"""

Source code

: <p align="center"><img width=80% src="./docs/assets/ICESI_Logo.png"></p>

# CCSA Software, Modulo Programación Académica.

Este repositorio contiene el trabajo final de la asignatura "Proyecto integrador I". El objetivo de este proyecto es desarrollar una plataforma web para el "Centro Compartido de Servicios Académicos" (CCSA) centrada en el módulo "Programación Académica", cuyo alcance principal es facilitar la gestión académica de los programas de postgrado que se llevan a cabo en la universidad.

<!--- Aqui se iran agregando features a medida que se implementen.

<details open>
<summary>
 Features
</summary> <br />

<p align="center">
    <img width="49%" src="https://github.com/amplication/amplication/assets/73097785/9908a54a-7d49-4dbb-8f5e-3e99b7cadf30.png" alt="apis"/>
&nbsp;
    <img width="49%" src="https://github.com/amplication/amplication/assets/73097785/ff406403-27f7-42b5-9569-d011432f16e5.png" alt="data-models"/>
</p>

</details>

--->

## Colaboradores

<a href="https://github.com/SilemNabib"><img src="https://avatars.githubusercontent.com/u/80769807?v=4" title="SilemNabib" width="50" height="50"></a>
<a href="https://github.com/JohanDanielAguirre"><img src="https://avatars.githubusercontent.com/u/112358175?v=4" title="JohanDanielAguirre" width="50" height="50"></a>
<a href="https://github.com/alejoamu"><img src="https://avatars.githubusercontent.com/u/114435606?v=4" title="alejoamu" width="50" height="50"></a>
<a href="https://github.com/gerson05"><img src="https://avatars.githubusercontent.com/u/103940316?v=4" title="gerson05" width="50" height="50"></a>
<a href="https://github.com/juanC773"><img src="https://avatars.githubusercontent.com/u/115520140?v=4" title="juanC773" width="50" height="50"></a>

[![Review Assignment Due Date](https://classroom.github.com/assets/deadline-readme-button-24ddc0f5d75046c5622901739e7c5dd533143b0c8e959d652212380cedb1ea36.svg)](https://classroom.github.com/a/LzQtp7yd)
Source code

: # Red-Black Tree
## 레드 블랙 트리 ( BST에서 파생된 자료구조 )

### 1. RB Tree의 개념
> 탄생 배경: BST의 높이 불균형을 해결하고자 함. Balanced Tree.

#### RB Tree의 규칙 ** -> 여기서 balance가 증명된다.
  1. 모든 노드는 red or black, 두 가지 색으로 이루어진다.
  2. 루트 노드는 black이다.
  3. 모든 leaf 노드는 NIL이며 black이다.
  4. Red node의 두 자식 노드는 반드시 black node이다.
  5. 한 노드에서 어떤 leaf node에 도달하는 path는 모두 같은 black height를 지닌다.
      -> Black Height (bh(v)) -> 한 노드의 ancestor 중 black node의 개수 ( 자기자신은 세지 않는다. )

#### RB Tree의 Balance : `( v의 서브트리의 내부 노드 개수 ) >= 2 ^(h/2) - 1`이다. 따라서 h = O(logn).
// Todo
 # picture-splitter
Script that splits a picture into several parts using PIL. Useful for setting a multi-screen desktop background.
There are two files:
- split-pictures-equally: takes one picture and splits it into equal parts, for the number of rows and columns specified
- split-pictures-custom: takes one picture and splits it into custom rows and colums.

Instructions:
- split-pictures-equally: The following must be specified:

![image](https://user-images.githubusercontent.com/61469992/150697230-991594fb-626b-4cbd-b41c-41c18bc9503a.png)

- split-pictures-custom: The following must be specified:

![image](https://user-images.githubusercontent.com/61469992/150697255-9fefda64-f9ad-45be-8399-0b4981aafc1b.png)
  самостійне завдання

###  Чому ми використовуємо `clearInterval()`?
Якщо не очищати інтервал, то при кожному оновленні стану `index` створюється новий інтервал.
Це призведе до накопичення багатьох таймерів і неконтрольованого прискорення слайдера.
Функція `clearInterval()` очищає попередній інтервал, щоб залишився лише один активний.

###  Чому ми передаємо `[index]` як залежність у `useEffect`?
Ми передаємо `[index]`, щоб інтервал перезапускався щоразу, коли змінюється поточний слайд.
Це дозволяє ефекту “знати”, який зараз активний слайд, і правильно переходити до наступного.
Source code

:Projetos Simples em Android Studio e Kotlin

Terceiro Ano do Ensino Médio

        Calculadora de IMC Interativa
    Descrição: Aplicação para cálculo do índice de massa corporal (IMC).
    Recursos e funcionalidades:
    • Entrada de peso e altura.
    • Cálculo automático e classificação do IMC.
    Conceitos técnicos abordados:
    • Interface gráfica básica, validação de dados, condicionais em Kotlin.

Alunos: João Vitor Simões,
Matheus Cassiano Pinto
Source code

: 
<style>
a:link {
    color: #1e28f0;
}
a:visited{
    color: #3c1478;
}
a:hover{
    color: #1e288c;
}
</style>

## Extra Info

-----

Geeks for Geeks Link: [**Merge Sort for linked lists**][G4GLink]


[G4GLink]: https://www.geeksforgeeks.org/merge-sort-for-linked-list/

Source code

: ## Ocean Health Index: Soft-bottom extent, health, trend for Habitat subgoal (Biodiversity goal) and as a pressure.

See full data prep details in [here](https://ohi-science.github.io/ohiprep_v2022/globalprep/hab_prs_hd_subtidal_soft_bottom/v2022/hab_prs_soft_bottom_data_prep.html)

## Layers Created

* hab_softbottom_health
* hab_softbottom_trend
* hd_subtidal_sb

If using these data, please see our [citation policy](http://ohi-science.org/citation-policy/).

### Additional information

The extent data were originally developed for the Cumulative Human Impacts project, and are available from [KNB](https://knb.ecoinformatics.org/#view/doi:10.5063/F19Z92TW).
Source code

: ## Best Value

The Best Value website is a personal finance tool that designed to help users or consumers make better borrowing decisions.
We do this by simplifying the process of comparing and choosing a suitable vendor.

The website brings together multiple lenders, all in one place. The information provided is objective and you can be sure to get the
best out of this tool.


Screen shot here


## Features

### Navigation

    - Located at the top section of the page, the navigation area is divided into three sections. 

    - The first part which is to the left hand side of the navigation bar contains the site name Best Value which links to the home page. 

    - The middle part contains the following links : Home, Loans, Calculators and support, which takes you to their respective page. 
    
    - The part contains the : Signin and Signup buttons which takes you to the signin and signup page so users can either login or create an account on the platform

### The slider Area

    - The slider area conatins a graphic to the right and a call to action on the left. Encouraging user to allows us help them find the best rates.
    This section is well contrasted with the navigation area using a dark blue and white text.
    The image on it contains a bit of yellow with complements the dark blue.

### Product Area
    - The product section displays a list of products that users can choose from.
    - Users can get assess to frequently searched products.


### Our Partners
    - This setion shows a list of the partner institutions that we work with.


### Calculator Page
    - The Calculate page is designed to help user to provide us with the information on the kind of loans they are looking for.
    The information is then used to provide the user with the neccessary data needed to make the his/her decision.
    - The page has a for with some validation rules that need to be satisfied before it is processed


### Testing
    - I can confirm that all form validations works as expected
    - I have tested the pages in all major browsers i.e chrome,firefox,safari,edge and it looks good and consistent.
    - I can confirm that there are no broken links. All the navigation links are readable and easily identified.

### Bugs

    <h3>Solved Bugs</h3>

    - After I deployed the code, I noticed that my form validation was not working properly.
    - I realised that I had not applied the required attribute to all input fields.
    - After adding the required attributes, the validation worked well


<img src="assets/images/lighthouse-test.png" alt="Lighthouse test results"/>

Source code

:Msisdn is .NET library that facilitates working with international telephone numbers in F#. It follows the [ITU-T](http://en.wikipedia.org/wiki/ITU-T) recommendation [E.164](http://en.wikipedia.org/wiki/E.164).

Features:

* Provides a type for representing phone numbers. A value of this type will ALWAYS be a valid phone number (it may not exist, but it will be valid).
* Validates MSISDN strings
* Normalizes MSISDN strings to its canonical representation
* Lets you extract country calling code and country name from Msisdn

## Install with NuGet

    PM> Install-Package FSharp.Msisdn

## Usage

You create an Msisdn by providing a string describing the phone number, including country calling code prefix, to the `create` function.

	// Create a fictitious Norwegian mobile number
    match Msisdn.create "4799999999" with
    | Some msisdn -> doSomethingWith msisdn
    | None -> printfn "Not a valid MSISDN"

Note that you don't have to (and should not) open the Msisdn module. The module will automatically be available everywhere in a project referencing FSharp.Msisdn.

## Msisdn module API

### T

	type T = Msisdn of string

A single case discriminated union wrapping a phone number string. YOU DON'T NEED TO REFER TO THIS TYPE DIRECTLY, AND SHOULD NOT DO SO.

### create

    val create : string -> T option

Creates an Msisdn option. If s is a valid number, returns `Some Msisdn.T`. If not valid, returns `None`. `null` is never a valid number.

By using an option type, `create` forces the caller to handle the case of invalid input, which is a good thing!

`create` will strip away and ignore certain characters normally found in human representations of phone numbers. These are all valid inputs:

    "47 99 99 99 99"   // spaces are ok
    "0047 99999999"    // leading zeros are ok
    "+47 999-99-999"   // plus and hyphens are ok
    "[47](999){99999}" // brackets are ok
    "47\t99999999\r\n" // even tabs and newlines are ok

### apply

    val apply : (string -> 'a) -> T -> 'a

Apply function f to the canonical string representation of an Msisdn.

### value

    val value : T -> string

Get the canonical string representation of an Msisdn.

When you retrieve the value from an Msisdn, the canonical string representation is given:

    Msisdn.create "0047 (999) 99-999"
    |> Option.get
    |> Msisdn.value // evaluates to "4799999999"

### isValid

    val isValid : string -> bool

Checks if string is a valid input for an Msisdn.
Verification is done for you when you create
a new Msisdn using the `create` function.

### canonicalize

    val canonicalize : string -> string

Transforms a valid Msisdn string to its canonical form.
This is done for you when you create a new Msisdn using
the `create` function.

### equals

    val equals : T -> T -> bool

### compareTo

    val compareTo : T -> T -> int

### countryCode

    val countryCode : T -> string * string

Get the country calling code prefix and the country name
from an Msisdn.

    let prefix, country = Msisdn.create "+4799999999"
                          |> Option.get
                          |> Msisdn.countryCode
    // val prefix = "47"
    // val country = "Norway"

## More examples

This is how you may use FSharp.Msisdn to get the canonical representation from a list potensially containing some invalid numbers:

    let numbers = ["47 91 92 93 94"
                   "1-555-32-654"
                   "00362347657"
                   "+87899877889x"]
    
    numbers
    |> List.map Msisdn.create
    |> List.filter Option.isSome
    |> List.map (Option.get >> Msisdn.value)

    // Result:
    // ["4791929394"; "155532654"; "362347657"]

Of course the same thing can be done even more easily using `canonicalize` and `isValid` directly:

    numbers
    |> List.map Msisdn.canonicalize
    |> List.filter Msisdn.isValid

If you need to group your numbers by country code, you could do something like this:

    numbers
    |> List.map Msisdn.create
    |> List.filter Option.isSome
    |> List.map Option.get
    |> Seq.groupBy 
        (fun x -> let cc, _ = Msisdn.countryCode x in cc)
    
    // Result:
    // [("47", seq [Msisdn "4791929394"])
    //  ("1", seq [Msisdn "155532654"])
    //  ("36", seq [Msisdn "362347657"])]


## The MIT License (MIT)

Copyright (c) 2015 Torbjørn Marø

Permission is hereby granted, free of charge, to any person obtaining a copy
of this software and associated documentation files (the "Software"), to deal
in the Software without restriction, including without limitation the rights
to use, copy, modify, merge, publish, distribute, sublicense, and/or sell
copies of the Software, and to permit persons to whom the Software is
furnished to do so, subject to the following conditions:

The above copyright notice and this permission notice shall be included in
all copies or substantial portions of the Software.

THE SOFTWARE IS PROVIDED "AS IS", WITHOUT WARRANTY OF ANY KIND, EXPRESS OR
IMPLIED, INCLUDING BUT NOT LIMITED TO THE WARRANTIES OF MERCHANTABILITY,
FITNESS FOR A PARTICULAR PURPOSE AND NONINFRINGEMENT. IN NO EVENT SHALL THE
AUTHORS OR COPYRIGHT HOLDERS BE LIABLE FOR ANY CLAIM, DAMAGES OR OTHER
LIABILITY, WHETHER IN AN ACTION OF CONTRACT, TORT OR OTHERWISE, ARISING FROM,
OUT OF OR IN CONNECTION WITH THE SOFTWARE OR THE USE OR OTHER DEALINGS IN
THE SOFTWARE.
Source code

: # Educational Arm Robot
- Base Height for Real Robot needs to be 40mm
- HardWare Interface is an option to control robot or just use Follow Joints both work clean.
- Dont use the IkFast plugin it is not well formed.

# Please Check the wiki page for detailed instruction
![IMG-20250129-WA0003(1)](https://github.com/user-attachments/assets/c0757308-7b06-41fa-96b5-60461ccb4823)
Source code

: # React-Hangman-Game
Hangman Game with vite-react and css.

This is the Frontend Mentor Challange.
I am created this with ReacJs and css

"""

Repeat, exactly as they stand above, the lines from the line with "Чому ми передаємо" to the line with "## Features", both lines included.

###  Чому ми передаємо `[index]` як залежність у `useEffect`?
Ми передаємо `[index]`, щоб інтервал перезапускався щоразу, коли змінюється поточний слайд.
Це дозволяє ефекту “знати”, який зараз активний слайд, і правильно переходити до наступного.
Source code

:Projetos Simples em Android Studio e Kotlin

Terceiro Ano do Ensino Médio

        Calculadora de IMC Interativa
    Descrição: Aplicação para cálculo do índice de massa corporal (IMC).
    Recursos e funcionalidades:
    • Entrada de peso e altura.
    • Cálculo automático e classificação do IMC.
    Conceitos técnicos abordados:
    • Interface gráfica básica, validação de dados, condicionais em Kotlin.

Alunos: João Vitor Simões,
Matheus Cassiano Pinto
Source code

: 
<style>
a:link {
    color: #1e28f0;
}
a:visited{
    color: #3c1478;
}
a:hover{
    color: #1e288c;
}
</style>

## Extra Info

-----

Geeks for Geeks Link: [**Merge Sort for linked lists**][G4GLink]


[G4GLink]: https://www.geeksforgeeks.org/merge-sort-for-linked-list/

Source code

: ## Ocean Health Index: Soft-bottom extent, health, trend for Habitat subgoal (Biodiversity goal) and as a pressure.

See full data prep details in [here](https://ohi-science.github.io/ohiprep_v2022/globalprep/hab_prs_hd_subtidal_soft_bottom/v2022/hab_prs_soft_bottom_data_prep.html)

## Layers Created

* hab_softbottom_health
* hab_softbottom_trend
* hd_subtidal_sb

If using these data, please see our [citation policy](http://ohi-science.org/citation-policy/).

### Additional information

The extent data were originally developed for the Cumulative Human Impacts project, and are available from [KNB](https://knb.ecoinformatics.org/#view/doi:10.5063/F19Z92TW).
Source code

: ## Best Value

The Best Value website is a personal finance tool that designed to help users or consumers make better borrowing decisions.
We do this by simplifying the process of comparing and choosing a suitable vendor.

The website brings together multiple lenders, all in one place. The information provided is objective and you can be sure to get the
best out of this tool.


Screen shot here


## Features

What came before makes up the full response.